◆ **THE TASK**: Where a line of the data below has the string "treatment", copy that line.

(Source texts of formatted documents)
————————
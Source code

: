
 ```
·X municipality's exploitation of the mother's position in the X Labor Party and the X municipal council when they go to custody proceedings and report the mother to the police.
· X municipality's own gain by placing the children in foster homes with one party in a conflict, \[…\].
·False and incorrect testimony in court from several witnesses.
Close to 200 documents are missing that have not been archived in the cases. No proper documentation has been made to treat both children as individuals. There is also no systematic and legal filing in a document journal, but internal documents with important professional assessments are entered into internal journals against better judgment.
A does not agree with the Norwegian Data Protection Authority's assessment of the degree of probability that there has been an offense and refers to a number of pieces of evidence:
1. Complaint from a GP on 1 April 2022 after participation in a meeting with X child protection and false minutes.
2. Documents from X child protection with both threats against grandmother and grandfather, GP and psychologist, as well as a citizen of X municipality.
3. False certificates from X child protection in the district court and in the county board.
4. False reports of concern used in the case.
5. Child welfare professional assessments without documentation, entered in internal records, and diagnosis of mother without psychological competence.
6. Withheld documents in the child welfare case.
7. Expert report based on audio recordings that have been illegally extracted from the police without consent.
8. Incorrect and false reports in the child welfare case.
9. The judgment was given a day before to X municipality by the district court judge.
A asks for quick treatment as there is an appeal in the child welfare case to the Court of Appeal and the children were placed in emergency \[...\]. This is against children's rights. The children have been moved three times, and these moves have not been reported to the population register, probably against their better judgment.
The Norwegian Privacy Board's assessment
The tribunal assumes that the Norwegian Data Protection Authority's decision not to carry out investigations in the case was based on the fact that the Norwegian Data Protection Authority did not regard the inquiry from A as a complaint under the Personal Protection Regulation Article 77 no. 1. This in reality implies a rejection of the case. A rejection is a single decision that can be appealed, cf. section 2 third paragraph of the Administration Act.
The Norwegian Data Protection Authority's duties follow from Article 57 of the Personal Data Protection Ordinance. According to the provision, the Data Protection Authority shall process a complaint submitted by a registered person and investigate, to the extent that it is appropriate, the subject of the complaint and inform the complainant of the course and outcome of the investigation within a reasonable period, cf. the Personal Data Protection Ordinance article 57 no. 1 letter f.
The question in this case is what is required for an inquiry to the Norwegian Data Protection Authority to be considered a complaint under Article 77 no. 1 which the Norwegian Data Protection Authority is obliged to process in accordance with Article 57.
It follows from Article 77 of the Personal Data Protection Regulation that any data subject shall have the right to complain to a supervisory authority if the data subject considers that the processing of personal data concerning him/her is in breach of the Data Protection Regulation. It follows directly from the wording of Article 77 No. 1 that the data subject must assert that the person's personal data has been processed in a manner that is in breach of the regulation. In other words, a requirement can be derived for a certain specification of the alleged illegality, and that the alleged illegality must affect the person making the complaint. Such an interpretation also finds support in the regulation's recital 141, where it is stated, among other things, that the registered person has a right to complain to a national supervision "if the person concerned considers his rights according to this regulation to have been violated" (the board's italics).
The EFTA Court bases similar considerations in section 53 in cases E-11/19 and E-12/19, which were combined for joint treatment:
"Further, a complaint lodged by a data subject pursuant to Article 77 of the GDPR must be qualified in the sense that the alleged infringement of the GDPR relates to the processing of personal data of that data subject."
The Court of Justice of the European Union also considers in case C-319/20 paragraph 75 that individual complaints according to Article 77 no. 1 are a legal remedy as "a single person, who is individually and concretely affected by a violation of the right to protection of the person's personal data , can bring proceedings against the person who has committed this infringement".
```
————————
◆ **WRITTEN RESPONSE**:
A asks for quick treatment as there is an appeal in the child welfare case to the Court of Appeal and the children were placed in emergency \[...\]. This is against children's rights. The children have been moved three times, and these moves have not been reported to the population register, probably against their better judgment.
The EFTA Court bases similar considerations in section 53 in cases E-11/19 and E-12/19, which were combined for joint treatment:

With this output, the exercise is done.